Suasana di rumah kebunnya yang dikelilingi pohon-pohon cengkeh tua menjadi pengingat masa-masa ketika pola musim masih berjalan normal dan panen berlangsung rutin.
Sunarsis mengenang bahwa dulu perbedaan musim sangat jelas—ketika memasuki musim hujan, curah hujan turun teratur, sementara pada musim kemarau panas terasa stabil selama berbulan-bulan.
“Dulu, iklim itu berjalan sangat tegas. Kalau musim hujan ya hujan, kalau musim panas ya panas. Setiap tahun tanaman bisa berbunga dan panen,” ujarnya pada Rabu, 26 November 2025.
Kondisi tersebut membuat petani dapat memperkirakan waktu berbunga dan panen dengan mudah, sehingga produktivitas relatif stabil dari tahun ke tahun.
Namun perubahan iklim yang terjadi dalam beberapa tahun terakhir membuat situasi berbalik.
Cengkeh merupakan tanaman yang memerlukan masa kering minimal dua bulan tanpa hujan untuk merangsang munculnya bunga.
Dalam kondisi ideal, tiga bulan kemarau akan menghasilkan pembungaan maksimal sehingga setiap pucuk mampu mengeluarkan bunga secara merata.
“Kalau bisa tiga bulan, lebih bagus lagi. Tiap pucuk bisa keluar bunga semua,” jelasnya.
Sayangnya, kondisi ideal tersebut kini hampir tidak pernah terjadi. Curah hujan yang meningkat dan musim kemarau yang tidak stabil mempengaruhi kemampuan tanaman dalam beradaptasi.

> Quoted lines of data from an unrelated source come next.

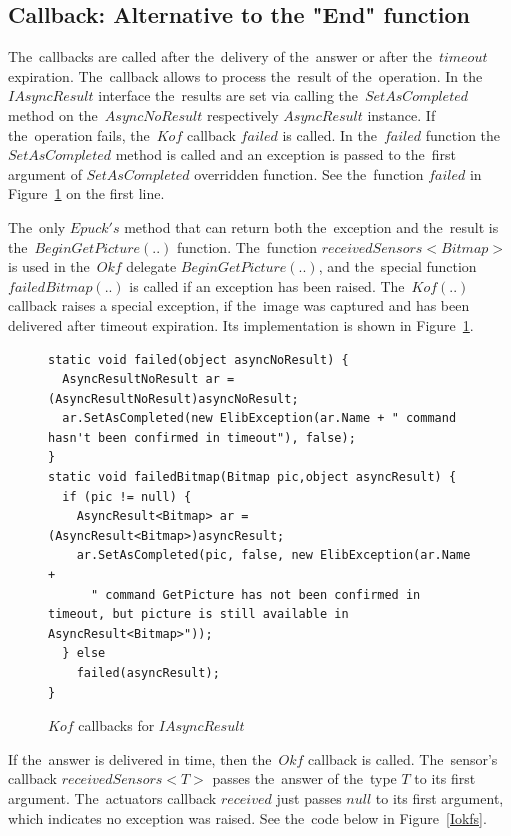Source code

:  \subsection{Callback: Alternative to the "End" function} 
  The~callbacks are called after the~delivery of the~answer or after the~$timeout$ expiration.
  The~callback allows to process the~result of the~operation.
  In the~$IAsyncResult$ interface the~results are set via calling the~$SetAsCompleted$ method 
  on the~$AsyncNoResult$ respectively $AsyncResult$ instance.
  If the~operation fails, the~$Kof$ callback $failed$ is called. 
  In the~$failed$ function the~$SetAsCompleted$ method is called 
  and an exception is passed to the~first argument of $SetAsCompleted$ overridden function.
  See the~function $failed$ in Figure~\ref{Ikofs} on the first line.

  The~only $Epuck's$ method that can return both the~exception and the~result is the~$BeginGetPicture(..)$ function.
  The~function $receivedSensors<Bitmap>$ is used in the~$Okf$ delegate $BeginGetPicture(..)$, and 
  the~special function $failedBitmap(..)$ is called if an exception has been raised.
  The~$Kof(..)$ callback raises a special exception, if the~image was captured and has been 
  delivered after timeout expiration.
  Its implementation is shown in Figure~\ref{Ikofs}. 

  
\begin{figure}[!hbp]
\begin{lstlisting}
static void failed(object asyncNoResult) {
  AsyncResultNoResult ar = (AsyncResultNoResult)asyncNoResult;
  ar.SetAsCompleted(new ElibException(ar.Name + " command hasn't been confirmed in timeout"), false); 
}
static void failedBitmap(Bitmap pic,object asyncResult) {
  if (pic != null) {
    AsyncResult<Bitmap> ar = (AsyncResult<Bitmap>)asyncResult;        
    ar.SetAsCompleted(pic, false, new ElibException(ar.Name + 
      " command GetPicture has not been confirmed in timeout, but picture is still available in AsyncResult<Bitmap>"));
  } else
    failed(asyncResult);
}
\end{lstlisting}	
\caption{$Kof$ callbacks for $IAsyncResult$} \label{Ikofs}
\end{figure}


  If the~answer is delivered in time, then the~$Okf$ callback is called.
  The~sensor's callback $receivedSensors<T>$ passes the~answer of the~type $T$ to its first argument.
  The~actuators callback $received$ just passes $null$ to its first argument, which indicates
  no exception was raised.
  See the~code below in Figure~\ref{Iokfs}.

Musim panas sering kali hanya berlangsung sebentar, lalu kembali diguyur hujan sebelum tanaman siap berbunga.
Akibatnya, siklus berbunga menjadi tidak teratur dan hasil panen menurun tajam.
“Kalau tidak ada musim panas dua sampai tiga bulan, cengkeh tidak bisa berbunga. Seolah-olah dibayi, tidak jadi panen,” keluhnya.
Situasi pada tahun 2025 semakin mempertegas tingkat keparahan masalah ini. Menurut Sunarsis, tahun ini merupakan tahun tanpa panen.
Kondisi tersebut jauh lebih buruk dibandingkan tahun 2024 ketika masih ada sedikit hasil, meskipun hujan yang terlalu basah membuat kualitasnya menurun.
“Tahun 2025 ini kosong. Tahun lalu 2024 masih ada panen kecil, tapi hujannya terlalu basah. Melihat kondisi sekarang, sepertinya tahun depan juga kosong lagi,” tuturnya.
Kondisi ini membuat banyak petani cengkeh di wilayah Songgon mengalami tekanan ekonomi yang cukup berat.
Penurunan produksi yang terus-menerus membuat biaya perawatan kebun tidak sebanding dengan hasil yang diterima.
Beberapa petani bahkan mulai mempertimbangkan diversifikasi tanaman agar tidak sepenuhnya bergantung pada cengkeh.
Meskipun demikian, Sunarsis berharap ada solusi jangka panjang yang dapat membantu petani beradaptasi dengan perubahan iklim,
baik melalui penyuluhan, penggunaan varietas cengkeh yang lebih adaptif, maupun pengembangan metode budidaya yang lebih tahan terhadap cuaca ekstrem.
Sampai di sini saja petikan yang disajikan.